Segment Start: Supplied data

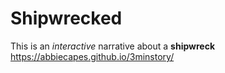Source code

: # Shipwrecked

This is an *interactive* narrative about a **shipwreck**
https://abbiecapes.github.io/3minstory/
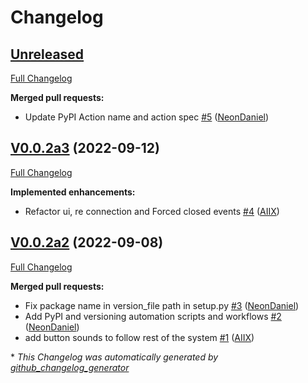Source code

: # Changelog

## [Unreleased](https://github.com/OpenVoiceOS/ovos-PHAL-plugin-gui-network-client/tree/HEAD)

[Full Changelog](https://github.com/OpenVoiceOS/ovos-PHAL-plugin-gui-network-client/compare/V0.0.2a3...HEAD)

**Merged pull requests:**

- Update PyPI Action name and action spec [\#5](https://github.com/OpenVoiceOS/ovos-PHAL-plugin-gui-network-client/pull/5) ([NeonDaniel](https://github.com/NeonDaniel))

## [V0.0.2a3](https://github.com/OpenVoiceOS/ovos-PHAL-plugin-gui-network-client/tree/V0.0.2a3) (2022-09-12)

[Full Changelog](https://github.com/OpenVoiceOS/ovos-PHAL-plugin-gui-network-client/compare/V0.0.2a2...V0.0.2a3)

**Implemented enhancements:**

- Refactor ui, re connection and Forced closed events [\#4](https://github.com/OpenVoiceOS/ovos-PHAL-plugin-gui-network-client/pull/4) ([AIIX](https://github.com/AIIX))

## [V0.0.2a2](https://github.com/OpenVoiceOS/ovos-PHAL-plugin-gui-network-client/tree/V0.0.2a2) (2022-09-08)

[Full Changelog](https://github.com/OpenVoiceOS/ovos-PHAL-plugin-gui-network-client/compare/d6c422592d546db624963b4d0f0f7eaab92191a4...V0.0.2a2)

**Merged pull requests:**

- Fix package name in version\_file path in setup.py [\#3](https://github.com/OpenVoiceOS/ovos-PHAL-plugin-gui-network-client/pull/3) ([NeonDaniel](https://github.com/NeonDaniel))
- Add PyPI and versioning automation scripts and workflows [\#2](https://github.com/OpenVoiceOS/ovos-PHAL-plugin-gui-network-client/pull/2) ([NeonDaniel](https://github.com/NeonDaniel))
- add button sounds to follow rest of the system [\#1](https://github.com/OpenVoiceOS/ovos-PHAL-plugin-gui-network-client/pull/1) ([AIIX](https://github.com/AIIX))



\* *This Changelog was automatically generated by [github_changelog_generator](https://github.com/github-changelog-generator/github-changelog-generator)*
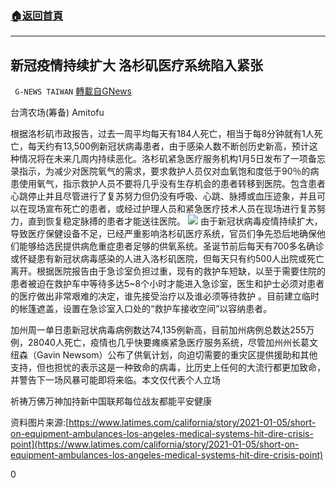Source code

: ###  [:house:返回首頁](https://github.com/ourhimalayas/txt)
---

## 新冠疫情持续扩大 洛杉矶医疗系统陷入紧张
` G-NEWS TAIWAN` [轉載自GNews](https://gnews.org/zh-hans/726397/)

台湾农场(筹备) Amitofu

根据洛杉矶市政报告，过去一周平均每天有184人死亡，相当于每8分钟就有1人死亡，每天约有13,500例新冠状病毒患者，由于感染人数不断创历史新高，预计这种情况将在未来几周内持续恶化。洛杉矶紧急医疗服务机构1月5日发布了一项备忘录指示，为减少对医院氧气的需求，要求救护人员仅对血氧饱和度低于90％的病患使用氧气，指示救护人员不要将几乎没有生存机会的患者转移到医院。包含患者心跳停止并且尽管进行了复苏努力但仍没有呼吸、心跳、脉搏或血压迹象，并且可以在现场宣布死亡的患者，或经过护理人员和紧急医疗技术人员在现场进行复苏努力，直到恢复稳定脉搏的患者才能送往医院。
![]()![](https://gnews.org/wp-content/uploads/2021/01/LAtimes-338x225.jpg)
由于新冠状病毒疫情持续扩大，导致医疗保健设备不足，已经严重影响洛杉矶医疗系统，官员们争先恐后地确保他们能够给选民提供病危重症患者足够的供氧系统。圣诞节前后每天有700多名确诊或怀疑患有新冠状病毒感染的人进入洛杉矶医院，但每天只有约500人出院或死亡离开。根据医院报告由于急诊室负担过重，现有的救护车短缺，以至于需要住院的患者被迫在救护车中等待多达5~8个小时才能进入急诊室，医生和护士必须对患者的医疗做出非常艰难的决定，谁先接受治疗以及谁必须等待救护 。目前建立临时的帐篷遮盖，设置在急诊室入口处的“救护车接收空间”以容纳患者。

加州周一单日患新冠状病毒病例数达74,135例新高，目前加州病例总数达255万例，28040人死亡，疫情也几乎快要瘫痪紧急医疗服务系统，尽管加州州长葛文纽森（Gavin Newsom）公布了供氧计划，向迫切需要的重灾区提供援助和其他支持，但也担忧的表示这是一种致命的病毒，比历史上任何的大流行都更加致命，并警告下一场风暴可能即将来临。本文仅代表个人立场

祈祷万佛万神加持新中国联邦每位战友都能平安健康

资料图片来源:[https://www.latimes.com/california/story/2021-01-05/short-on-equipment-ambulances-los-angeles-medical-systems-hit-dire-crisis-point](https://www.latimes.com/california/story/2021-01-05/short-on-equipment-ambulances-los-angeles-medical-systems-hit-dire-crisis-point)

0
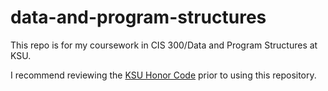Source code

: # data-and-program-structures
This repo is for my coursework in CIS 300/Data and Program Structures at KSU.

I recommend reviewing the [KSU Honor Code](https://www.k-state.edu/honor/) prior to using this repository. 
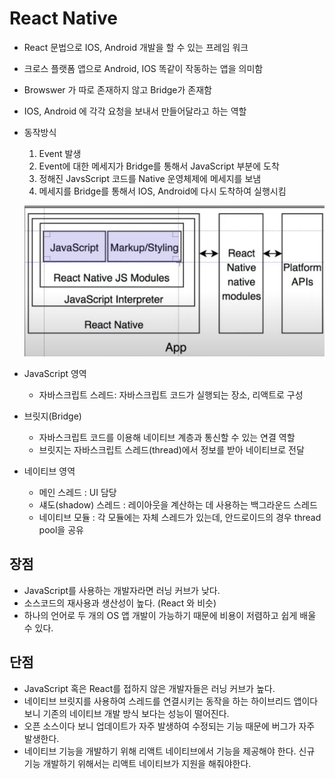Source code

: # React Native

- React 문법으로 IOS, Android 개발을 할 수 있는 프레임 워크
- 크로스 플랫폼 앱으로 Android, IOS 똑같이 작동하는 앱을 의미함
- Browswer 가 따로 존재하지 않고 Bridge가 존재함
- IOS, Android 에 각각 요청을 보내서 만들어달라고 하는 역할
- 동작방식

  1. Event 발생
  2. Event에 대한 메세지가 Bridge를 통해서 JavaScript 부분에 도착
  3. 정해진 JavsScript 코드를 Native 운영체제에 메세지를 보냄
  4. 메세지를 Bridge를 통해서 IOS, Android에 다시 도착하여 실행시킴

  ![React Native 구조](image.png)

- JavaScript 영역

  - 자바스크립트 스레드: 자바스크립트 코드가 실행되는 장소, 리액트로 구성

- 브릿지(Bridge)

  - 자바스크립트 코드를 이용해 네이티브 계층과 통신할 수 있는 연결 역할
  - 브릿지는 자바스크립트 스레드(thread)에서 정보를 받아 네이티브로 전달

- 네이티브 영역
  - 메인 스레드 : UI 담당
  - 섀도(shadow) 스레드 : 레이아웃을 계산하는 데 사용하는 백그라운드 스레드
  - 네이티브 모듈 : 각 모듈에는 자체 스레드가 있는데, 안드로이드의 경우 thread pool을 공유

## 장점

- JavaScript를 사용하는 개발자라면 러닝 커브가 낮다.
- 소스코드의 재사용과 생산성이 높다. (React 와 비슷)
- 하나의 언어로 두 개의 OS 앱 개발이 가능하기 때문에 비용이 저렴하고 쉽게 배울 수 있다.

## 단점

- JavaScript 혹은 React를 접하지 않은 개발자들은 러닝 커브가 높다.
- 네이티브 브릿지를 사용하여 스레드를 연결시키는 동작을 하는 하이브리드 앱이다 보니 기존의 네이티브 개발 방식 보다는 성능이 떨어진다.
- 오픈 소스이다 보니 업데이트가 자주 발생하여 수정되는 기능 때문에 버그가 자주 발생한다.
- 네이티브 기능을 개발하기 위해 리액트 네이티브에서 기능을 제공해야 한다. 신규 기능 개발하기 위해서는 리액트 네이티브가 지원을 해줘야한다.
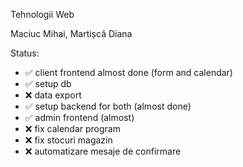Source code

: Tehnologii Web

Maciuc Mihai, Martișcă Diana

Status: 
- ✅ client frontend almost done (form and calendar)
- ✅ setup db
- ❌ data export
- ✅ setup backend for both (almost done)
- ✅ admin frontend (almost)
- ❌ fix calendar program
- ❌ fix stocuri magazin
- ❌ automatizare mesaje de confirmare

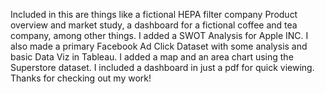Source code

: Included in this are things like a fictional HEPA filter company Product overview and market study, a dashboard for a fictional coffee and tea company, among other things. I added a SWOT Analysis for Apple INC. I also made a primary Facebook Ad Click Dataset with some analysis and basic Data Viz in Tableau. I added a map and an area chart using the Superstore dataset. I included a dashboard in just a pdf for quick viewing.
Thanks for checking out my work!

Segment End: Supplied data

**About this exercise**
Please return every line of the material above that includes "Full".

**Solution to this task**
[Full Changelog](https://github.com/OpenVoiceOS/ovos-PHAL-plugin-gui-network-client/compare/V0.0.2a3...HEAD)
[Full Changelog](https://github.com/OpenVoiceOS/ovos-PHAL-plugin-gui-network-client/compare/V0.0.2a2...V0.0.2a3)
[Full Changelog](https://github.com/OpenVoiceOS/ovos-PHAL-plugin-gui-network-client/compare/d6c422592d546db624963b4d0f0f7eaab92191a4...V0.0.2a2)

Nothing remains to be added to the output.